1979. Après le retour en Iran de l’ayatollah Khomeiny, l’ambassade des Etats-Unis de Téhéran est prise d’assaut par des manifestants en colère, 6 diplomates réussissent à se réfugier à l’ambassade du Canada, un agent de la CIA est chargé des les exfiltrer et là commence un long suspense qui va tenir le spectateur en haleine pendant 2 heures.

Ben Affleck, le réalisateur et acteur principal, reconnaît dans une interview que dans Argo « il y a trois films en un  » :  » Une authentique tragédie historique se superpose à un thriller d’espionnage, le tout mêlé à une comédie hollywoodienne. Mon grand défi a été de faire en sorte que ces différentes atmosphères fassent partie intégrante du même film. » (Le Figaro). D’emblée on adore ce genre de proposition et ici le défi est incontestablement gagné.

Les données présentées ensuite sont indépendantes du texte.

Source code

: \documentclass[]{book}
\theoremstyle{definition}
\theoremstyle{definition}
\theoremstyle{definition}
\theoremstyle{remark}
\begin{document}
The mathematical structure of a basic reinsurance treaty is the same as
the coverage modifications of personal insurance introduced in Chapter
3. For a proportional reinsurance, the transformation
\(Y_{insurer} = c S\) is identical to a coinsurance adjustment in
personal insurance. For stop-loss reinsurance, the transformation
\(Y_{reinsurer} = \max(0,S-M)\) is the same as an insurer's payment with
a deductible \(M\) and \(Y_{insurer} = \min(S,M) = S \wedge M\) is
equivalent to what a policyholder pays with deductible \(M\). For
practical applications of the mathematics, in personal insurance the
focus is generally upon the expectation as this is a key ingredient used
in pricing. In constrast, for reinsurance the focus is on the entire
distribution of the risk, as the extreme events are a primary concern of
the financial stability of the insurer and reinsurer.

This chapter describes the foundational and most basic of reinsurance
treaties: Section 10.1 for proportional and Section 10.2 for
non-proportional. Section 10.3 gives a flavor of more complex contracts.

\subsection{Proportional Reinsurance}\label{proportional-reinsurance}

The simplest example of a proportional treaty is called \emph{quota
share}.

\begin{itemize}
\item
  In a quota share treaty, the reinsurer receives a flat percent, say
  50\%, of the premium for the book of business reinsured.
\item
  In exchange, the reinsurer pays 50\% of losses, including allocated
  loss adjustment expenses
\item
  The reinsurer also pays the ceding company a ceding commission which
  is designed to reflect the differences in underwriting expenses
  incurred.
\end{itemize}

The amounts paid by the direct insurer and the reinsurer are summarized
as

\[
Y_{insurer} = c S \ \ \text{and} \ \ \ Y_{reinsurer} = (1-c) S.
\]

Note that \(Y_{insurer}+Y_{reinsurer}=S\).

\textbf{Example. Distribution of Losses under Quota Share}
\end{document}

C’est un film typiquement américain en ce qui concerne l’efficacité et le rythme. S’il n’échappe pas à quelques effets faciles : plaisanteries convenues et le final typiquement « God bless america », l’ensemble fonctionne parfaitement. Les acteurs qui incarnent les otages, véritables sosies des protagonistes de l’aventure réelle (comme nous le découvrons au générique de fin), Ben Affleck lui-même en lonesome agent-héros de la CIA, mari en pleine crise conjugale et père affectueux, les iraniens, tous sont excellents. Le jeu de ces acteurs renforce l’effet documentaire d’un événement historique que nous sommes nombreux à avoir vécu à travers les infos télévisées ; le prologue, d’ailleurs, nous remet opportunément en mémoire les principaux épisodes de l’histoire de l’Iran jusqu’à l’instauration de la République islamique. Mais nous découvrons ici le plan incroyable imaginé par l’espion de la CIA qui était resté secret jusqu’en 1997 et révélé alors par Clinton.

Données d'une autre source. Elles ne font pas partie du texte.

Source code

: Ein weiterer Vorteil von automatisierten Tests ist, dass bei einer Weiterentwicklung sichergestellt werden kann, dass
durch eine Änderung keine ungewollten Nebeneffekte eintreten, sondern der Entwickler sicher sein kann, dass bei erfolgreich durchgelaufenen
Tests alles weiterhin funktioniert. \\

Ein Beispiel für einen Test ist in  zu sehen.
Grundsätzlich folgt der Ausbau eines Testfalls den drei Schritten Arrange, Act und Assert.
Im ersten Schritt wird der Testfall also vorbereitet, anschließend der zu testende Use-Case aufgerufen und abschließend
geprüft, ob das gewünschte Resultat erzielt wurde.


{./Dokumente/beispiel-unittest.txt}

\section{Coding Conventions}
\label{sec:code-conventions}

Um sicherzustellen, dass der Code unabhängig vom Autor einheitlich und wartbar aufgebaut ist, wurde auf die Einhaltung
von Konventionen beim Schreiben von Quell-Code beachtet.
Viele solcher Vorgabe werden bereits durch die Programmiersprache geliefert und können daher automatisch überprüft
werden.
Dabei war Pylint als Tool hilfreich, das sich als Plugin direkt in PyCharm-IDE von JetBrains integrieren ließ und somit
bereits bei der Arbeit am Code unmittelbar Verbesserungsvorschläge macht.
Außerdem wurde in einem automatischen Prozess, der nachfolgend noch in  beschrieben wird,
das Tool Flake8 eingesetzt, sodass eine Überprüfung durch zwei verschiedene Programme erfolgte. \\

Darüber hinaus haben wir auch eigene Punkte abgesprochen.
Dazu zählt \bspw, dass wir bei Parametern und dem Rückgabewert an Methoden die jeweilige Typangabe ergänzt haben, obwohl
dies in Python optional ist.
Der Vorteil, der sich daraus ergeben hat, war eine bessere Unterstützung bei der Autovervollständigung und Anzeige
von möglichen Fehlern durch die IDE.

Dans ce film à la fois grave et divertissant Ben Affleck n’hésite pas à critiquer le rôle des USA dans les régimes iraniens qui se sont succédé (comme le soutien contestable au Shah), les rouages des services secrets américains et les hésitations de l’administration Carter entre secrets d’état et discours officiels ; en somme l’impréparation générale devant un tel événement. Critique aussi du petit monde hollywoodien à travers les répliques caustiques de John Goodman et l’humour juif d’Alan Arkin, vrais faux scénariste et producteur.

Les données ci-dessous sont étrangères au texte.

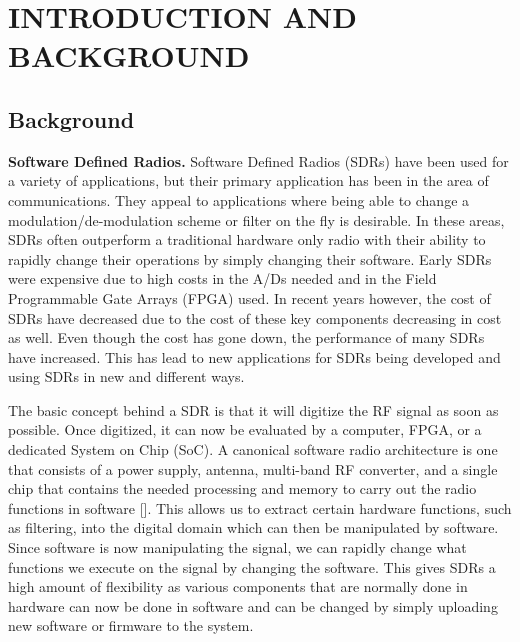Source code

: \chapter{INTRODUCTION AND  BACKGROUND}



\section{Background}
\textbf{Software Defined Radios.} Software Defined Radios (SDRs) have been used for a variety of applications, but their primary application has been in the area of communications.  They appeal to applications where being able to change a modulation/de-modulation scheme or filter on the fly is desirable.  In these areas, SDRs often outperform a traditional hardware only radio with their ability to rapidly change their operations by simply changing their software.  Early SDRs were expensive due to high costs in the A/Ds needed and in the Field Programmable Gate Arrays (FPGA) used.  In recent years however, the cost of SDRs have decreased due to the cost of these key components decreasing in cost as well.  Even though the cost has gone down, the performance of many SDRs have increased.  This has lead to new applications for SDRs being developed and using SDRs in new and different ways.

The basic concept behind a SDR is that it will digitize the RF signal as soon as possible.  Once digitized, it can now be evaluated by a computer, FPGA, or a dedicated System on Chip (SoC).  A canonical software radio architecture is one that consists of a power supply, antenna, multi-band RF converter, and a single chip that contains the needed processing and memory to carry out the radio functions in software [\cite{Mitola1995}].  This allows us to extract certain hardware functions, such as filtering, into the digital domain which can then be manipulated by software.  Since software is now manipulating the signal, we can rapidly change what functions we execute on the signal by changing the software.  This gives SDRs a high amount of flexibility as various components that are normally done in hardware can now be done in software and can be changed by simply uploading new software or firmware to the system.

Du bon cinéma, un réalisateur brillant et bel acteur, ce qui ne gâche rien !

 

 

 

 

15 Comment

  1. J’ai très envie de le voir à mon tour. Un film qui fait du bruit avec une bonne distribution, dont aussi Bryan Cranston que j’aime beaucoup dans la série « Breaking Bad ».

  2. Justement je comptais y aller ce WE, même si cela ne semble pas être le film de l’année… Le sujet m’intéresse.
    Je ne manquerai pas de revenir chez vous après.
    Bonne soirée mesdames

  3. Je note car ce film me tente bien après lecture de votre article. En plus j’aime beaucoup Ben Affleck ainsi que les autres acteurs cités ! Bon week-end à vous!